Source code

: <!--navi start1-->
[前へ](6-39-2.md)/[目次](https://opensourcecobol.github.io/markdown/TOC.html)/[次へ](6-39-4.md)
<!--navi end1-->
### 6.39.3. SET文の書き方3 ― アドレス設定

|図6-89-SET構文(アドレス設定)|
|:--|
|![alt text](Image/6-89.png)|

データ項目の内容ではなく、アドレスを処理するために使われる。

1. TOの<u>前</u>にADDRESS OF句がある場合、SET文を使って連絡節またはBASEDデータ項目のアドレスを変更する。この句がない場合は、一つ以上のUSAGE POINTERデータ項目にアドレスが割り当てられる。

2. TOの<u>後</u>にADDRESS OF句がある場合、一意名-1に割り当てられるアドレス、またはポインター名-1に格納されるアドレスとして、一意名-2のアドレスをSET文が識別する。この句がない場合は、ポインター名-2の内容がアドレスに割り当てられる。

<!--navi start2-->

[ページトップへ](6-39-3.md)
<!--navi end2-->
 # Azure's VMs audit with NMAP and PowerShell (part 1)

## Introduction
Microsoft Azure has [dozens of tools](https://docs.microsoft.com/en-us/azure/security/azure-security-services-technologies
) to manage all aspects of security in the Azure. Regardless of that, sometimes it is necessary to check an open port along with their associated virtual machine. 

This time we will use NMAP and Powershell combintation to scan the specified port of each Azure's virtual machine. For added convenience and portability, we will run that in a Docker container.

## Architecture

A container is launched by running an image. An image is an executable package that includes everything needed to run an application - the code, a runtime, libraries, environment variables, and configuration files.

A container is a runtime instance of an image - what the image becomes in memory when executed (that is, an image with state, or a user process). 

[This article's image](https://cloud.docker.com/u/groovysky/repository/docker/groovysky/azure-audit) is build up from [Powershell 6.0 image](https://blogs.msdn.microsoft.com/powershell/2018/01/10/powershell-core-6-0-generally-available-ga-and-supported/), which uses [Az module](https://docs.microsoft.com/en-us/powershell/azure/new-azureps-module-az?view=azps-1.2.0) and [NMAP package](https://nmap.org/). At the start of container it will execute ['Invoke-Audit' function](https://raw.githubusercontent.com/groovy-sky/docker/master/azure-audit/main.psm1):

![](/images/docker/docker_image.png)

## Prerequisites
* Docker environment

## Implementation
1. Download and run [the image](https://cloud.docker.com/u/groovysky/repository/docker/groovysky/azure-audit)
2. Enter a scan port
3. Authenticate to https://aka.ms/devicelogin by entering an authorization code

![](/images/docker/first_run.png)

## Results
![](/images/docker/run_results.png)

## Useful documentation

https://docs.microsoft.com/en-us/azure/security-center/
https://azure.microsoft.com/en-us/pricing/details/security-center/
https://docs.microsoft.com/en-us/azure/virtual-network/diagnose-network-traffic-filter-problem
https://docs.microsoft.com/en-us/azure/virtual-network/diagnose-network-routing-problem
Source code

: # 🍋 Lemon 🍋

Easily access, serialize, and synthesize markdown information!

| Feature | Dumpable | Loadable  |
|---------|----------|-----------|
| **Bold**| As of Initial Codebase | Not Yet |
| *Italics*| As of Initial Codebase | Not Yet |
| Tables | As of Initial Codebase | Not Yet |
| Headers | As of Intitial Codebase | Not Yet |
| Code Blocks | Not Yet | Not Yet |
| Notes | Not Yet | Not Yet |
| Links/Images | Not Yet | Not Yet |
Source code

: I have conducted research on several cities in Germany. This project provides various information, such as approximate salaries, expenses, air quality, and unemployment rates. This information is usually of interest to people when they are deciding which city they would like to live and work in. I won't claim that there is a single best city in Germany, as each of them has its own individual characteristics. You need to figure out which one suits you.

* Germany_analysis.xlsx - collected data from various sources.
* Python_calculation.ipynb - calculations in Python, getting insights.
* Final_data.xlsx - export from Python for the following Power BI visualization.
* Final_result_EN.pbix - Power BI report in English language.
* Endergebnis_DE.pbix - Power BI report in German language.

TRY IT — How many lines of the entries above include the word "from"? Reply with the number alone.

RESULT — 3